▶ [Problem description] Your answer should be the lines below from the one with "- Ability to work under pressure" to the one with "me about **SQL,Python**", both included, given again exactly and with nothing added.

Start of Provided entries

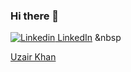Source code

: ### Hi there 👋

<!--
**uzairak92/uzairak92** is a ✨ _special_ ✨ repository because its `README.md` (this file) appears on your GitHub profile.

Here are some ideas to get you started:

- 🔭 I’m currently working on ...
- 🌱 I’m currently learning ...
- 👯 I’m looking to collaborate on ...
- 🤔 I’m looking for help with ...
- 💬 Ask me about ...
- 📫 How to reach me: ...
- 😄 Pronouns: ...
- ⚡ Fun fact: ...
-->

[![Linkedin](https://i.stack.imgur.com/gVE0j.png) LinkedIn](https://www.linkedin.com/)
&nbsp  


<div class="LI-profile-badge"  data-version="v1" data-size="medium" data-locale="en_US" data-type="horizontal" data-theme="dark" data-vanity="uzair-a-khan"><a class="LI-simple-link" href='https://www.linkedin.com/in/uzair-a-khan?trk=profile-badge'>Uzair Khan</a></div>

End of Provided entries
Start of Provided entries

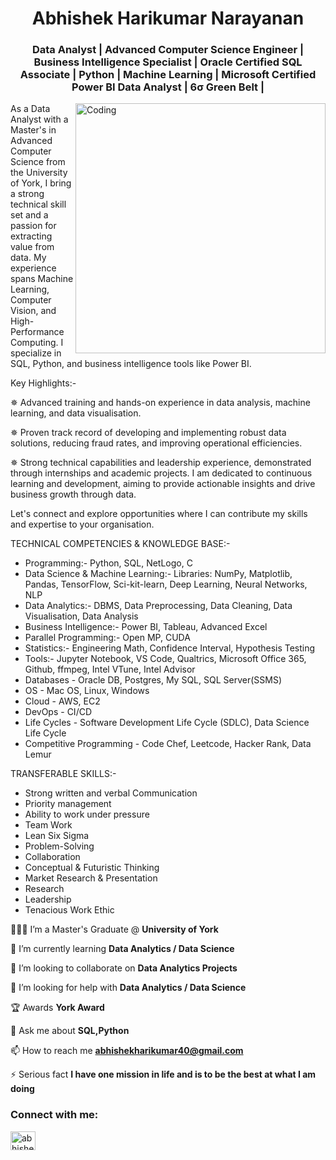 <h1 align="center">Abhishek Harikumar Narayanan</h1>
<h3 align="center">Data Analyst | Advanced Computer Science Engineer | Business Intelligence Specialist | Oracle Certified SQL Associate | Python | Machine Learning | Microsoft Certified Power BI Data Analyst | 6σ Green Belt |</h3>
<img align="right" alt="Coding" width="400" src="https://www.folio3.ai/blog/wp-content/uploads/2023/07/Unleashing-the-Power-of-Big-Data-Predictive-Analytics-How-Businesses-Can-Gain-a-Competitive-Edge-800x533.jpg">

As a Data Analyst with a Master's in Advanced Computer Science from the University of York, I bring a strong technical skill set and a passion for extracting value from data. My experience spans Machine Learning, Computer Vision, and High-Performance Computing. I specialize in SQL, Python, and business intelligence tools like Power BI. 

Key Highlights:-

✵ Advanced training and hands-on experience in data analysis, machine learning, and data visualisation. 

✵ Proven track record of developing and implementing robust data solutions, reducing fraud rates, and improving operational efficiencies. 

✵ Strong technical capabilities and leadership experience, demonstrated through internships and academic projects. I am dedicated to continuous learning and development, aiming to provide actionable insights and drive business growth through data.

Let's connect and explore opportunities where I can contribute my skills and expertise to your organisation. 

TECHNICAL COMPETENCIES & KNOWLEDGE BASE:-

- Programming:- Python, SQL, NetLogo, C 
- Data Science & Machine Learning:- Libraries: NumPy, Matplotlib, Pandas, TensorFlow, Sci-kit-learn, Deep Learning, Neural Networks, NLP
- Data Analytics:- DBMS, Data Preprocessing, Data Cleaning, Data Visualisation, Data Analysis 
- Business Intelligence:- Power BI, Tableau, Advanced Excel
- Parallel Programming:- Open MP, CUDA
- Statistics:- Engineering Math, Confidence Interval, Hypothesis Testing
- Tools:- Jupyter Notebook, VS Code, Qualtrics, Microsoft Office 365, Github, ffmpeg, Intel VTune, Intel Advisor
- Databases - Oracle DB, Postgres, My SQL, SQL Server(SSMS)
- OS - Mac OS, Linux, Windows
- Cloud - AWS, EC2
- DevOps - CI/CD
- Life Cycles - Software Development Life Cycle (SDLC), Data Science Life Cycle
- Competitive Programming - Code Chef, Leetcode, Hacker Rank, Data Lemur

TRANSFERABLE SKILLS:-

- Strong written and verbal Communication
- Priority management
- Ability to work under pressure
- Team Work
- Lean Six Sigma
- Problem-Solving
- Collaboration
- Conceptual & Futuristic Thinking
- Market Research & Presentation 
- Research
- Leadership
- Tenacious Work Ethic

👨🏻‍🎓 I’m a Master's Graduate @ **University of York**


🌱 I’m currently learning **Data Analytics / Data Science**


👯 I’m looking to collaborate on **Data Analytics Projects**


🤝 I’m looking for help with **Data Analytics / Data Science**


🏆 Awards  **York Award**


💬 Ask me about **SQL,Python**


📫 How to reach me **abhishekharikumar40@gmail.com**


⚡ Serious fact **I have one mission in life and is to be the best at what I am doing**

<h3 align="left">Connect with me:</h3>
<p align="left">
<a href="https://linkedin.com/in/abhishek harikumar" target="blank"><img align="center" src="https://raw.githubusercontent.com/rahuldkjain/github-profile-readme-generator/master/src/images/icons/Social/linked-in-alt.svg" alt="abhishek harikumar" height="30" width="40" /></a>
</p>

End of Provided entries

▶ [Reply to the task]
- Ability to work under pressure
- Team Work
- Lean Six Sigma
- Problem-Solving
- Collaboration
- Conceptual & Futuristic Thinking
- Market Research & Presentation 
- Research
- Leadership
- Tenacious Work Ethic

👨🏻‍🎓 I’m a Master's Graduate @ **University of York**


🌱 I’m currently learning **Data Analytics / Data Science**


👯 I’m looking to collaborate on **Data Analytics Projects**


🤝 I’m looking for help with **Data Analytics / Data Science**


🏆 Awards  **York Award**


💬 Ask me about **SQL,Python**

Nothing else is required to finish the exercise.